A good crime thriller can make any boring night into an exciting one, and Netflix has a nice collection from the genre to watch right now.
Whether you are into stories on people out for vengeance ("Double Jeopardy," "Taxi Driver," "Blue Ruin"), pulling off a heist ("The Town," "Good Time," "Inside Man"), or working in organized crime ("Donnie Brasco," "Legend," "Killing Them Softly"), these movies all are memorable and will keep you on the edge of your seat until the end credits.
Here are the 20 best crime thrillers on Netflix right now:
Note: Numerous titles drop off Netflix monthly, so the availability of titles below may change.
"Blue Ruin"
This tense thriller follows a man (Macon Blair) out for justice when he learns that the man who murdered his parents 20 years ago is getting out of prison.
Blair's performance as a regular guy tormented by the past is a powerful one and so is director Jeremy Saulnier's ("Green Room") spotlight on how sloppy and difficult it is to commit a murder.
"Donnie Brasco"
Based on a true story, we follow Johnny Depp as he plays an FBI undercover agent who gets in real deep with the mob, particularly with an aging foot soldier (Al Pacino).

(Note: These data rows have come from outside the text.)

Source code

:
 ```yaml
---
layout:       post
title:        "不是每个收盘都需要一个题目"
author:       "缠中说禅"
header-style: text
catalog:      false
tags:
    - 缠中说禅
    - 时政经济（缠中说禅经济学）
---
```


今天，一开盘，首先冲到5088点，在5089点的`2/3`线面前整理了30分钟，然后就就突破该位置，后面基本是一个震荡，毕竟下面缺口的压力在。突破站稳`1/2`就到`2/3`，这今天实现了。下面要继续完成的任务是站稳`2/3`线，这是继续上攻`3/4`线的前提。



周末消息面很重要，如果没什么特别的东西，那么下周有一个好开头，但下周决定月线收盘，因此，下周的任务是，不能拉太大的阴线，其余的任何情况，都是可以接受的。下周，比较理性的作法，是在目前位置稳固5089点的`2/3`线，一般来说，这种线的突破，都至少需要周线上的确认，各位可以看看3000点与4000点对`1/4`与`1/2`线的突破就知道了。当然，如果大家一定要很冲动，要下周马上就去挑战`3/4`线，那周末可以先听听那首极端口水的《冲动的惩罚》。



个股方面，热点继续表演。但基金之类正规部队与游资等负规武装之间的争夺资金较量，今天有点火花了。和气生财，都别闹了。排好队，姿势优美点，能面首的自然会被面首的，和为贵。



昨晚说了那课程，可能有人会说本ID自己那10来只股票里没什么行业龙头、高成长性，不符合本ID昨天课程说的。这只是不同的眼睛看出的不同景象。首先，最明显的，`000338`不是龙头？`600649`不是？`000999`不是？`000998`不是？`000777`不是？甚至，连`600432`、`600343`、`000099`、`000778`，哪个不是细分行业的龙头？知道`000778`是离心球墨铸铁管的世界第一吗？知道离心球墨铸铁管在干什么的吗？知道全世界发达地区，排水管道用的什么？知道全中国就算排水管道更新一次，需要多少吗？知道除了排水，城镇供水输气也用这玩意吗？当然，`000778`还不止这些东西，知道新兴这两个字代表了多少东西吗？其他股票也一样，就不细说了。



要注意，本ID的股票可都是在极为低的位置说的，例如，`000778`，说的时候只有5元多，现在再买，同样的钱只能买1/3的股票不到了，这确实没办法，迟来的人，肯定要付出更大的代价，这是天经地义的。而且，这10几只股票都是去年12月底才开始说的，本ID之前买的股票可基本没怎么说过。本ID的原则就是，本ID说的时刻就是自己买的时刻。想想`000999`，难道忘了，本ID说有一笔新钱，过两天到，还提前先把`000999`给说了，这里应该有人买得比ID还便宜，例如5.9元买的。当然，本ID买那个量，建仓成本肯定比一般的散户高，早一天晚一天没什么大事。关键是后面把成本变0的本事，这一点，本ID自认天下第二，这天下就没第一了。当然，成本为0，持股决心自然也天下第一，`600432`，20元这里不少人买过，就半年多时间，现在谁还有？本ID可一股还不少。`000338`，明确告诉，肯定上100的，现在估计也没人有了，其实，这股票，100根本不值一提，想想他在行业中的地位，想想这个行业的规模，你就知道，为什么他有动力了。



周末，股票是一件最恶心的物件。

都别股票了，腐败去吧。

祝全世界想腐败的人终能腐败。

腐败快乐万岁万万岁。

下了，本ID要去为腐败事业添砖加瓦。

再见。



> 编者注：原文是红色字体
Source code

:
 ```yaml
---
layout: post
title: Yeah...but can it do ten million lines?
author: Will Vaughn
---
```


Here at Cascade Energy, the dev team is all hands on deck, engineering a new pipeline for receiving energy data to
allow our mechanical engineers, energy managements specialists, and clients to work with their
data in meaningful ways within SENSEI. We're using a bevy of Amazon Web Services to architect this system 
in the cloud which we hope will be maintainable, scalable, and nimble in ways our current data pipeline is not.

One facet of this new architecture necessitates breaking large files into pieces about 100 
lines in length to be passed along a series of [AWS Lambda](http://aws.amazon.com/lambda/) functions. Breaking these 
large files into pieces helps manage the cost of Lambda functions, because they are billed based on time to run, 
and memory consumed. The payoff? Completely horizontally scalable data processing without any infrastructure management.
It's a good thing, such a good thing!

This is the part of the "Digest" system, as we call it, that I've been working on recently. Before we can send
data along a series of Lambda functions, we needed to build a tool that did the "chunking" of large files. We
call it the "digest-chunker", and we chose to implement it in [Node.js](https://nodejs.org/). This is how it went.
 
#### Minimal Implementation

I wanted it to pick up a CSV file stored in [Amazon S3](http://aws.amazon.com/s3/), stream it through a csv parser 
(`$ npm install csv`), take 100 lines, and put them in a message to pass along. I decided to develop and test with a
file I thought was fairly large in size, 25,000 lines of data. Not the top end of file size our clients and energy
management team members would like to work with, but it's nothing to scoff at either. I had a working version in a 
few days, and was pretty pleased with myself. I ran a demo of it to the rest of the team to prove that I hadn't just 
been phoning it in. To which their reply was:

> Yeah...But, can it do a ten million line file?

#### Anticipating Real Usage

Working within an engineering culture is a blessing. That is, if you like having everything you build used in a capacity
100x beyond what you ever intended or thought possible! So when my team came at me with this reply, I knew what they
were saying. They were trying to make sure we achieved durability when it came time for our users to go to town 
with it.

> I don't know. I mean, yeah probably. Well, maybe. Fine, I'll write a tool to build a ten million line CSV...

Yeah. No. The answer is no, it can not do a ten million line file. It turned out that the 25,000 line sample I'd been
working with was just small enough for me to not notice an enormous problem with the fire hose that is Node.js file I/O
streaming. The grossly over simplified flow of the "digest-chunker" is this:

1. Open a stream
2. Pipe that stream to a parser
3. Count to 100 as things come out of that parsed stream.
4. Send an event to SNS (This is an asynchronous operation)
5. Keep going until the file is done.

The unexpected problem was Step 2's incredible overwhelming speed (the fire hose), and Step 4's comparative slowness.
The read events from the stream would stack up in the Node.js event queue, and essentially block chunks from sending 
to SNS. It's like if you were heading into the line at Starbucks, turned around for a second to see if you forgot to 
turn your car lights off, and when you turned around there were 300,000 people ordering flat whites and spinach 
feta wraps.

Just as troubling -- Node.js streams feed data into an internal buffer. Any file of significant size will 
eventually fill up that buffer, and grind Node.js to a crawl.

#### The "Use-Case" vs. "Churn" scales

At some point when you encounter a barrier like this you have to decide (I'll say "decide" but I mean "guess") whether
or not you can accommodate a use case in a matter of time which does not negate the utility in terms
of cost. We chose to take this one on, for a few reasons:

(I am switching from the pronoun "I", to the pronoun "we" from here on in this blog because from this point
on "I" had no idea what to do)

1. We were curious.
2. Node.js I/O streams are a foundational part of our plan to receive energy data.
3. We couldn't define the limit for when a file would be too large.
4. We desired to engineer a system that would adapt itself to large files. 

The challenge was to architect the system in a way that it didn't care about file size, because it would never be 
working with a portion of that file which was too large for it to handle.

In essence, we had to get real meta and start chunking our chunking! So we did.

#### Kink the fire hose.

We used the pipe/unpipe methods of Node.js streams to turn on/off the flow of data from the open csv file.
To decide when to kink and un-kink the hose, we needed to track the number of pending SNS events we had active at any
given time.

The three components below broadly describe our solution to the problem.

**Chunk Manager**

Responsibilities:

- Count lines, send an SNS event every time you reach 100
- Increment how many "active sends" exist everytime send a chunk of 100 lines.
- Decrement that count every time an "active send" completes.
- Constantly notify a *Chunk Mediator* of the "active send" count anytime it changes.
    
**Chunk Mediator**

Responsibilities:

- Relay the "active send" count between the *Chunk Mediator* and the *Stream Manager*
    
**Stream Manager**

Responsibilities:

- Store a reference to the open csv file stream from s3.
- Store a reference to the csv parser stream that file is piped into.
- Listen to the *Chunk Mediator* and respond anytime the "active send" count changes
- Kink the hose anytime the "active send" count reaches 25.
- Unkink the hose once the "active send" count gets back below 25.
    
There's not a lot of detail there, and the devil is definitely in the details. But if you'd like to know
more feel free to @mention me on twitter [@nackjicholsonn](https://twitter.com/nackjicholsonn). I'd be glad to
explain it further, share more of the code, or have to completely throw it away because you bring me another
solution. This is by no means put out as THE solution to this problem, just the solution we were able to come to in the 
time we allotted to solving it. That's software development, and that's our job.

Depp and Pacino are fantastic opposite one another.
"Double Jeopardy"
Ashley Judd plays a woman who was framed for her husband's murder and believes he was behind it and still alive. Learning someone accused of a crime can't be prosecuted again for that same crime, she sets out for her revenge six years later once out of prison.
She soon gets help from her parole officer, played by Tommy Lee Jones, who eventually believes her.
This is one of those great late-1990s crime thrillers that are ageless.
"Drive"
In Nicolas Winding Refn's slick modern-day crime noir, Ryan Gosling plays a stunt driver who moonlights as a getaway wheelman. But when he helps out his neighbor (Carey Mulligan) he finds himself in deep trouble.
On top of the great performances, composer Cliff Martinez crafts a fantastic score that sucks you into the story.
"End of Watch"
Director David Ayer ("Suicide Squad") delivers a gritty drama with Jake Gyllenhaal and Michael Peña playing two LAPD cops who find themselves taking on a drug cartel on the streets of LA.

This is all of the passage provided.